Records for processing Block Start
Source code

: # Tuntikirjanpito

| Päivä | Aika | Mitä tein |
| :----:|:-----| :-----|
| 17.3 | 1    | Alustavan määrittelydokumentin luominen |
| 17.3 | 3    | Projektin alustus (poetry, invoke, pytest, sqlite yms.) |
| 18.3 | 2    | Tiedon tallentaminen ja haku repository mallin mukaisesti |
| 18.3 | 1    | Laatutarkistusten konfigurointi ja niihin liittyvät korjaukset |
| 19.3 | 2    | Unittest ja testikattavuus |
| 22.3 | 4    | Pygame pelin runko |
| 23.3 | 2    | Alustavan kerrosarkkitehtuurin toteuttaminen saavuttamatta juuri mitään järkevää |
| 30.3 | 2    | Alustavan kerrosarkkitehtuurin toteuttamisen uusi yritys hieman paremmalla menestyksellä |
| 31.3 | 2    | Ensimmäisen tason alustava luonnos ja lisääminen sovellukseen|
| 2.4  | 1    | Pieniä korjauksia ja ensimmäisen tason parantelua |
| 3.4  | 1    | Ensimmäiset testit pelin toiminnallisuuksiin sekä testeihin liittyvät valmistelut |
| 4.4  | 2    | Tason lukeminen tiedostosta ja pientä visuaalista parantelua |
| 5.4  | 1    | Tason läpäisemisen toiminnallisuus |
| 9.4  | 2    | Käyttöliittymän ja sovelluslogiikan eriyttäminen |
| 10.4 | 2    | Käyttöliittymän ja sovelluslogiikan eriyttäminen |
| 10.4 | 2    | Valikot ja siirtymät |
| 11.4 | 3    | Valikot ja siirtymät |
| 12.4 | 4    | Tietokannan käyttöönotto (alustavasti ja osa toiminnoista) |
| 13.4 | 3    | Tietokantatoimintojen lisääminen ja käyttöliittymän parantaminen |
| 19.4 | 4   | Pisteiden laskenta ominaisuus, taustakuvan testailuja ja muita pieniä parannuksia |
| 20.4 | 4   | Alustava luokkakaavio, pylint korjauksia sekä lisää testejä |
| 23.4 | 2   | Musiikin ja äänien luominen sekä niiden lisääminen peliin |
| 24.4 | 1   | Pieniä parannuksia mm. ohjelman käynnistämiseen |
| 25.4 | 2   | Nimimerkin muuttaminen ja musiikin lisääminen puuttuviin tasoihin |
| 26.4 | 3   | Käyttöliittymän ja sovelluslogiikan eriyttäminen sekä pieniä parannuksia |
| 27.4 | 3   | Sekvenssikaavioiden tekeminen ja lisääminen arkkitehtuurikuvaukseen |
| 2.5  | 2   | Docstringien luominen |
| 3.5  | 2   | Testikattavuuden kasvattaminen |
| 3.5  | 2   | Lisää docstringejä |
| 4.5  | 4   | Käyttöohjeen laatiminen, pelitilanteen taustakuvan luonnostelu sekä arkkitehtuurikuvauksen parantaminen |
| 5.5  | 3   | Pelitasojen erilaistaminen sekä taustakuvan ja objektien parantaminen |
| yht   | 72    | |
Records for processing Block End
## Task brief
Your answer should hold only the lines from the one with "osa toiminnoista) |" through the end of the listing above, both ends included, written out exactly.

## Output for this task
| 12.4 | 4    | Tietokannan käyttöönotto (alustavasti ja osa toiminnoista) |
| 13.4 | 3    | Tietokantatoimintojen lisääminen ja käyttöliittymän parantaminen |
| 19.4 | 4   | Pisteiden laskenta ominaisuus, taustakuvan testailuja ja muita pieniä parannuksia |
| 20.4 | 4   | Alustava luokkakaavio, pylint korjauksia sekä lisää testejä |
| 23.4 | 2   | Musiikin ja äänien luominen sekä niiden lisääminen peliin |
| 24.4 | 1   | Pieniä parannuksia mm. ohjelman käynnistämiseen |
| 25.4 | 2   | Nimimerkin muuttaminen ja musiikin lisääminen puuttuviin tasoihin |
| 26.4 | 3   | Käyttöliittymän ja sovelluslogiikan eriyttäminen sekä pieniä parannuksia |
| 27.4 | 3   | Sekvenssikaavioiden tekeminen ja lisääminen arkkitehtuurikuvaukseen |
| 2.5  | 2   | Docstringien luominen |
| 3.5  | 2   | Testikattavuuden kasvattaminen |
| 3.5  | 2   | Lisää docstringejä |
| 4.5  | 4   | Käyttöohjeen laatiminen, pelitilanteen taustakuvan luonnostelu sekä arkkitehtuurikuvauksen parantaminen |
| 5.5  | 3   | Pelitasojen erilaistaminen sekä taustakuvan ja objektien parantaminen |
| yht   | 72    | |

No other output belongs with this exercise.